# Klipsch RB - 81 II (review)



## Oleson M.D. (Feb 3, 2010)

Just got a pair of these gems on sale, from Klipsch.

They blew me away...completely! They outperform my VMPS Towers by a mile. The imaging, sound staging, and presence is amazing. And, my VMPS speakers are $$$. And this was in a small room, maybe 15' X 17'.

Ok, the VMPS towers do have more low bass impact and extension. Plus they can fill a huge room with sound.

I have been listening to some tracks by Lee Ritenour. "Wes Bound" is the CD. The tunes are great, with the guitar and bass coming through very clearly. 

But here was what got me and my wife...The 1812 Overture. Listen to the bells / chimes near the end. We closed our eyes as we listened, and both my wife and myself were transported to a church where the bells were ringing. It sounded that real! The violins and other strings in the recording have a depth and a richness to the tone that has to be heard to be believed. We musicians call it "timbre".
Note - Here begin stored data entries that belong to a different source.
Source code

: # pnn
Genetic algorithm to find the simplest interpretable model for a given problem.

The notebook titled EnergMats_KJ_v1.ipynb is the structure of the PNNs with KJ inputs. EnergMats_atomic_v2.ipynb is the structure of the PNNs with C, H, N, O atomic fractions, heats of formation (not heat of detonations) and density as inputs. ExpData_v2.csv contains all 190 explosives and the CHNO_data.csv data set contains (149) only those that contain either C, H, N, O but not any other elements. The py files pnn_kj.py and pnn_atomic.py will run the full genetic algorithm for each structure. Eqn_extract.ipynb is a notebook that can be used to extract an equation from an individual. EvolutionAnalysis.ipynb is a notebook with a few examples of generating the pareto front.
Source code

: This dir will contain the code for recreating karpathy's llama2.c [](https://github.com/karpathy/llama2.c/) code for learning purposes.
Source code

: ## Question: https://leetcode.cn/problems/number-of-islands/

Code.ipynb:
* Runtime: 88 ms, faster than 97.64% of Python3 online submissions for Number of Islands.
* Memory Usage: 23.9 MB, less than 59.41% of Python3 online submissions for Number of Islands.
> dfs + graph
I like these so much that I ordered the Klipsch RC-64 II center channel speaker for my theater. These 81's were bought as the back rear channels for a 7.2 surround system. But they deserve a place up front! Where they can be appreciated by us music lovers. And, us videophiles!


----------



## theJman (Mar 3, 2012)

Glad to hear they worked out so well for you.


----------